Aim of the exercise — Write out the following listing's lines from the one with "Las artes y la ciencia" to the one with "# </Injertos>", exactly, with both included and no others.

Supplied data —
=== Section Start ===
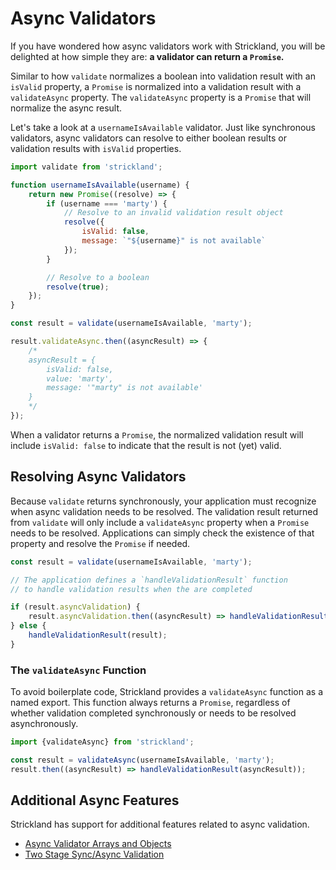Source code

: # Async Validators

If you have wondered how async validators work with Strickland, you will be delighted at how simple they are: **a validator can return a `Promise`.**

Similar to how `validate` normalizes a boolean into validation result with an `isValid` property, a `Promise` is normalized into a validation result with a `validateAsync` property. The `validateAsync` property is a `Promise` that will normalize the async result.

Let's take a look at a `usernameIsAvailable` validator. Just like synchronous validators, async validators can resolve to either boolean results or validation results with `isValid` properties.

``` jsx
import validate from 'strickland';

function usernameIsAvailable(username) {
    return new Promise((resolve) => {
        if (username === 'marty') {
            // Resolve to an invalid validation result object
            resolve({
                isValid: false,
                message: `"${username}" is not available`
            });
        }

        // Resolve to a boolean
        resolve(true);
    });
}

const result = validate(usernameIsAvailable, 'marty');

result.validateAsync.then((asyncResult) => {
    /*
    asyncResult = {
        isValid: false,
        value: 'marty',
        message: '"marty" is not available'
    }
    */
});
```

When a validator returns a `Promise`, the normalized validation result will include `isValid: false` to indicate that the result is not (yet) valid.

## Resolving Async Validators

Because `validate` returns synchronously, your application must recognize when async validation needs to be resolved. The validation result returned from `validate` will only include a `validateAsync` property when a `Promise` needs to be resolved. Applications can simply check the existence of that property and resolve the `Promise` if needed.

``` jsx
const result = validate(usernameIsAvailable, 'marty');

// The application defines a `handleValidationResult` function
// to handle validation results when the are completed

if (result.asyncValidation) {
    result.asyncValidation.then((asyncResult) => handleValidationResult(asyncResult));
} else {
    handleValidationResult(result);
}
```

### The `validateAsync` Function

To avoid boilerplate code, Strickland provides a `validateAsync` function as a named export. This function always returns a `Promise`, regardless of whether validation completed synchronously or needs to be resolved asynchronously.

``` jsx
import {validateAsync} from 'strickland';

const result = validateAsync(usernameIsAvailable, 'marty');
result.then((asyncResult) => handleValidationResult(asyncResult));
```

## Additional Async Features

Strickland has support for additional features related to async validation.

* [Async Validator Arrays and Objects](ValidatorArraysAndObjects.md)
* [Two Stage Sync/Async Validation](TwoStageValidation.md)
=== Section End ===
=== Section Start ===
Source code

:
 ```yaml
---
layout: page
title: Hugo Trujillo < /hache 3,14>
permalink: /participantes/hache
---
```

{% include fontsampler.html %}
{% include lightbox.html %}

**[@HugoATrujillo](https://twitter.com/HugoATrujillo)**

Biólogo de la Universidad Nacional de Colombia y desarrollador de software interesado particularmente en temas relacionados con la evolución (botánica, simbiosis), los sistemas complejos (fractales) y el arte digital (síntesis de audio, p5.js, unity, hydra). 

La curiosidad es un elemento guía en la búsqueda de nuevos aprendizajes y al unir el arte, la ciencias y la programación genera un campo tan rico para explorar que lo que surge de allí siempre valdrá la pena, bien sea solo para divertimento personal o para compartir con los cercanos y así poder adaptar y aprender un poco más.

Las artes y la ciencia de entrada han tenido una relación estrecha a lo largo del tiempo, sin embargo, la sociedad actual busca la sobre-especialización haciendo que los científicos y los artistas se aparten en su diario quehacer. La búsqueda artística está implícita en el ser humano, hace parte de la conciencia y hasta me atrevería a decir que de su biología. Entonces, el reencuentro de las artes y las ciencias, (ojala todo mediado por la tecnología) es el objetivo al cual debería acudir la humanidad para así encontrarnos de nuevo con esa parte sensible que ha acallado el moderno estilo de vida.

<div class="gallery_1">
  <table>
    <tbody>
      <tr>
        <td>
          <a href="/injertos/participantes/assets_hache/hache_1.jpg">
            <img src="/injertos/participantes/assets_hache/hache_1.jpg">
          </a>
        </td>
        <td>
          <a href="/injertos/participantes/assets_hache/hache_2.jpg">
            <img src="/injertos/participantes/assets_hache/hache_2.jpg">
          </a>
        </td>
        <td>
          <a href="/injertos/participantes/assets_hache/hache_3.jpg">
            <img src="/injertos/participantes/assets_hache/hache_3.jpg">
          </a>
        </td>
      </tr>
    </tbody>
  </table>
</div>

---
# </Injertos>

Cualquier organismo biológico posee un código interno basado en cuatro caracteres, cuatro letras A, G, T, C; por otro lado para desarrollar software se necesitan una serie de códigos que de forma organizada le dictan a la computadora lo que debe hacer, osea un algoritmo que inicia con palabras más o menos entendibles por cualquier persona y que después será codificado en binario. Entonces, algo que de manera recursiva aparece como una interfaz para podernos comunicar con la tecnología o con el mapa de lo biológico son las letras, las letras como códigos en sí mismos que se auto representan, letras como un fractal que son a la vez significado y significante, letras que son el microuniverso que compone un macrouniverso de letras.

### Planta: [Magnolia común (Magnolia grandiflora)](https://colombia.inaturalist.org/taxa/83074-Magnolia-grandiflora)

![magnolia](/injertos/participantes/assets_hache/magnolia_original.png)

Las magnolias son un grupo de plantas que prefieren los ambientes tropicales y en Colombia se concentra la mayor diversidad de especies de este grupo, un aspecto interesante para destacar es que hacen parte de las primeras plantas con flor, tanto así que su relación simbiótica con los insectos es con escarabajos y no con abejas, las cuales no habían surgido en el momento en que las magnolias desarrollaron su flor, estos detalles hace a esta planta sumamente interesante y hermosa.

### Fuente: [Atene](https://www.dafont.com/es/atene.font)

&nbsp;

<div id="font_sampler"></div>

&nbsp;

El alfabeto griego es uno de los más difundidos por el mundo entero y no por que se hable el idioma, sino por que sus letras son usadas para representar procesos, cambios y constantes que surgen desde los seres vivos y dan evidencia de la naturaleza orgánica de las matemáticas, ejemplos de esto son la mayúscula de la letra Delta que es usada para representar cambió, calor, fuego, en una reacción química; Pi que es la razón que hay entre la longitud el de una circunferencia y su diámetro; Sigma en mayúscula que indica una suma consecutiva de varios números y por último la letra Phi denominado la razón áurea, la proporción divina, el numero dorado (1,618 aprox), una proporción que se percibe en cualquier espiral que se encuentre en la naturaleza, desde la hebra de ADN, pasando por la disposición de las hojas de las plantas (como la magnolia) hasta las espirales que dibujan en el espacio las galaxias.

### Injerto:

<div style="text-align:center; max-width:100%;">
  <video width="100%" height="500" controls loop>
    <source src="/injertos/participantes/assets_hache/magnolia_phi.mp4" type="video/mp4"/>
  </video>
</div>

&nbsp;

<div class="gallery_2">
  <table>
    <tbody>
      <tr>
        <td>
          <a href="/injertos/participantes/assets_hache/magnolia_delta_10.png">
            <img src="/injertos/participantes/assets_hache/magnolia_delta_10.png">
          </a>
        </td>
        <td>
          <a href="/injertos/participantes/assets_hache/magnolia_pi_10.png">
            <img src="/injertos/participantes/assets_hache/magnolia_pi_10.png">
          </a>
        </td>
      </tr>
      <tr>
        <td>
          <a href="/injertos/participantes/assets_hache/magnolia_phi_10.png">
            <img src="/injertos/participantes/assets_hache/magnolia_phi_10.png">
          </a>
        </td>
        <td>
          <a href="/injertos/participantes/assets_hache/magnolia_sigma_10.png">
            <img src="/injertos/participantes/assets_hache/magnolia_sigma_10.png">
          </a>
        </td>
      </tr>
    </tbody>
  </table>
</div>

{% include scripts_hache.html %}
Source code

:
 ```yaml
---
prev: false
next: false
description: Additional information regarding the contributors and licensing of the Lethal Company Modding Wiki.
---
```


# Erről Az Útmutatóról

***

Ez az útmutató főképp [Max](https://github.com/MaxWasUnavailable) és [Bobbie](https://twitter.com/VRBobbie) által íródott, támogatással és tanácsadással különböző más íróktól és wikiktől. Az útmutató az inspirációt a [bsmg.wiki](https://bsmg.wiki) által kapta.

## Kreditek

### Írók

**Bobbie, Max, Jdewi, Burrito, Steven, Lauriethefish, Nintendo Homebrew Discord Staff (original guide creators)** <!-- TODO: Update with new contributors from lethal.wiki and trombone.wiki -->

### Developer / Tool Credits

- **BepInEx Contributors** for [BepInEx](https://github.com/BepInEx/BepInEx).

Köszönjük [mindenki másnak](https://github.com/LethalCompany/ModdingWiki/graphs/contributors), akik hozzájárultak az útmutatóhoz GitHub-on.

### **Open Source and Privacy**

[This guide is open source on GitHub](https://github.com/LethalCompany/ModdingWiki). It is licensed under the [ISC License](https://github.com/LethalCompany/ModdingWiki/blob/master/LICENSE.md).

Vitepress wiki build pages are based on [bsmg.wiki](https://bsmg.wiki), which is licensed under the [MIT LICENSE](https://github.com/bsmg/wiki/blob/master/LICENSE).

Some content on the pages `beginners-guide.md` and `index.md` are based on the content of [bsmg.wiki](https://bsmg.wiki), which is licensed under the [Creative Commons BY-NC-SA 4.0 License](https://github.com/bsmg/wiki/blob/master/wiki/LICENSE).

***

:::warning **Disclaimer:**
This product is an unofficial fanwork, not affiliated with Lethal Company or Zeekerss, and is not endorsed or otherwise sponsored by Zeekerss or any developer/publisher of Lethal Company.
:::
=== Section End ===
Reply to the task —
Las artes y la ciencia de entrada han tenido una relación estrecha a lo largo del tiempo, sin embargo, la sociedad actual busca la sobre-especialización haciendo que los científicos y los artistas se aparten en su diario quehacer. La búsqueda artística está implícita en el ser humano, hace parte de la conciencia y hasta me atrevería a decir que de su biología. Entonces, el reencuentro de las artes y las ciencias, (ojala todo mediado por la tecnología) es el objetivo al cual debería acudir la humanidad para así encontrarnos de nuevo con esa parte sensible que ha acallado el moderno estilo de vida.

<div class="gallery_1">
  <table>
    <tbody>
      <tr>
        <td>
          <a href="/injertos/participantes/assets_hache/hache_1.jpg">
            <img src="/injertos/participantes/assets_hache/hache_1.jpg">
          </a>
        </td>
        <td>
          <a href="/injertos/participantes/assets_hache/hache_2.jpg">
            <img src="/injertos/participantes/assets_hache/hache_2.jpg">
          </a>
        </td>
        <td>
          <a href="/injertos/participantes/assets_hache/hache_3.jpg">
            <img src="/injertos/participantes/assets_hache/hache_3.jpg">
          </a>
        </td>
      </tr>
    </tbody>
  </table>
</div>

---
# </Injertos>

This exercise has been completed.